Search the data for the word "必须有一个" and copy each line that has it.
Records for processing Block Start
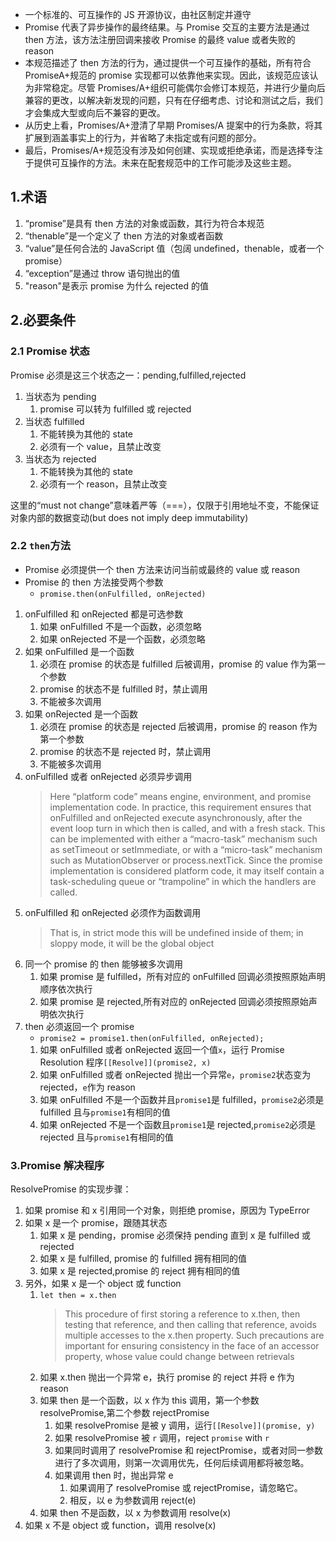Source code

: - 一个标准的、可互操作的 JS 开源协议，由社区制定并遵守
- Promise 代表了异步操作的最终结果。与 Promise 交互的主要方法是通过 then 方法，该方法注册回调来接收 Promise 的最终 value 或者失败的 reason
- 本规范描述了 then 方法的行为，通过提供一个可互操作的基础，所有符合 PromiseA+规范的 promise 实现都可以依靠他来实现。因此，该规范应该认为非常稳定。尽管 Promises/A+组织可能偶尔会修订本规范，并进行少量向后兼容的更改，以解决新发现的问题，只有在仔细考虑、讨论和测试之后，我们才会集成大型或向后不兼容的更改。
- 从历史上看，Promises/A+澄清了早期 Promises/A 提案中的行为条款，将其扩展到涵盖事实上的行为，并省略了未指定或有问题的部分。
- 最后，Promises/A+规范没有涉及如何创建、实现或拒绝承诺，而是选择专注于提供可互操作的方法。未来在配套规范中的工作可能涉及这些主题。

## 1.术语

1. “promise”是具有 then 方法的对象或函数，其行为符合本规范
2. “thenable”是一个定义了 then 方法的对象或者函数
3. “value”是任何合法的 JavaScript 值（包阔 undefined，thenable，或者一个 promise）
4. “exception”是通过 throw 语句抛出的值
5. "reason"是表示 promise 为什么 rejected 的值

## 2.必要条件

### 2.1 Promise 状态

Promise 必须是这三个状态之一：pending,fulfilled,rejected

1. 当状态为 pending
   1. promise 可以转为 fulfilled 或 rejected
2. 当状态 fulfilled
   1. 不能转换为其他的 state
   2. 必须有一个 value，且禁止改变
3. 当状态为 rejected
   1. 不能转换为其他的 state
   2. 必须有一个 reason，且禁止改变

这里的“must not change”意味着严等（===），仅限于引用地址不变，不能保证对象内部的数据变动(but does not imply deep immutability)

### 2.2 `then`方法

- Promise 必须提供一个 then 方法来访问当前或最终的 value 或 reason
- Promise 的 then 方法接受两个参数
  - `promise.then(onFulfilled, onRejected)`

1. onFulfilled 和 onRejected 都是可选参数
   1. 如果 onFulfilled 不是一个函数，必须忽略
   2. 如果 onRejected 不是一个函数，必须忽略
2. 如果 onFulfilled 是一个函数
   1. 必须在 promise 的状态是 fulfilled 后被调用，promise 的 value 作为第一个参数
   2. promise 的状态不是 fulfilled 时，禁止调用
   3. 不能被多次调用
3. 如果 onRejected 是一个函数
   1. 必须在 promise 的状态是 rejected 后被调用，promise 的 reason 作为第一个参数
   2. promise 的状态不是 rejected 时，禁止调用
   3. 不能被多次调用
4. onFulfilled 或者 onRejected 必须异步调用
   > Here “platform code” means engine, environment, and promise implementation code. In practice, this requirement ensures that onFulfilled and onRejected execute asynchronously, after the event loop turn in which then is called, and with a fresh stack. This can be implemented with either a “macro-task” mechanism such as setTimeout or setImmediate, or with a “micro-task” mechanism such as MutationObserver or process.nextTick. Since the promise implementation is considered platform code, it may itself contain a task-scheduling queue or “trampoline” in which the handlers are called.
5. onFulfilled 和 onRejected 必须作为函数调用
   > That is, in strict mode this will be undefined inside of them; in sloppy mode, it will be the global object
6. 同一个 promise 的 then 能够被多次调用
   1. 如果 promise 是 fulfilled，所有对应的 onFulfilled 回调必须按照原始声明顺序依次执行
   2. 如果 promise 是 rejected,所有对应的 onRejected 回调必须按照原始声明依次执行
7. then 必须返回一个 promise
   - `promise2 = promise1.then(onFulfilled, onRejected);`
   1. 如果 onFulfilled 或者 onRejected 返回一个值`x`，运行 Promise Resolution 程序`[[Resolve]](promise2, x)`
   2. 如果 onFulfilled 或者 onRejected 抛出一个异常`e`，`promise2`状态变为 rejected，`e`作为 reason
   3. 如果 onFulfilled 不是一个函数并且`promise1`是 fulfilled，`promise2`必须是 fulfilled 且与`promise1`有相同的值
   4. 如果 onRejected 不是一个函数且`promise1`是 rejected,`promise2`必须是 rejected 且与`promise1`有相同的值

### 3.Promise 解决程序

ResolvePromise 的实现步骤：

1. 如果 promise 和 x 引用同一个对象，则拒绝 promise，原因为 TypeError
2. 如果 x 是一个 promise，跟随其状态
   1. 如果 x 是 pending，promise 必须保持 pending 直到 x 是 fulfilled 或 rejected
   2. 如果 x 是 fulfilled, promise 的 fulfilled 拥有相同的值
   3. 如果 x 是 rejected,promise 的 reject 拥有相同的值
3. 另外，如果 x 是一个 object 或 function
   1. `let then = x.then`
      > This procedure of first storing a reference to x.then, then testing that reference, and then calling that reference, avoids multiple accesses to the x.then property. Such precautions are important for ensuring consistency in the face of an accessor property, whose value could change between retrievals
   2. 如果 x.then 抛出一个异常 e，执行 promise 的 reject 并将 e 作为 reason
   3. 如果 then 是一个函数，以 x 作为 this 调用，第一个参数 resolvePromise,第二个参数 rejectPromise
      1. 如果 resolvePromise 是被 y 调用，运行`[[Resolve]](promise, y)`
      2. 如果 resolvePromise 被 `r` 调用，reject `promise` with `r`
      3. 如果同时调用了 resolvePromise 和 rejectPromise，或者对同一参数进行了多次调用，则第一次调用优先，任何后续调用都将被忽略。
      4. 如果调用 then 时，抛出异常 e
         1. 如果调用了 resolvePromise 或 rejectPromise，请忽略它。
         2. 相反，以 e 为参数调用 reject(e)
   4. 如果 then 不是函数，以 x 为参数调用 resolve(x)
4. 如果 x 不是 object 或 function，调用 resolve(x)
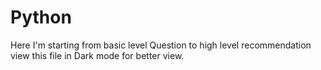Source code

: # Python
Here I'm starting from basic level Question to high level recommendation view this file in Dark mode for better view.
Records for processing Block End
▶ _Answer to the problem_:
   2. 必须有一个 value，且禁止改变
   2. 必须有一个 reason，且禁止改变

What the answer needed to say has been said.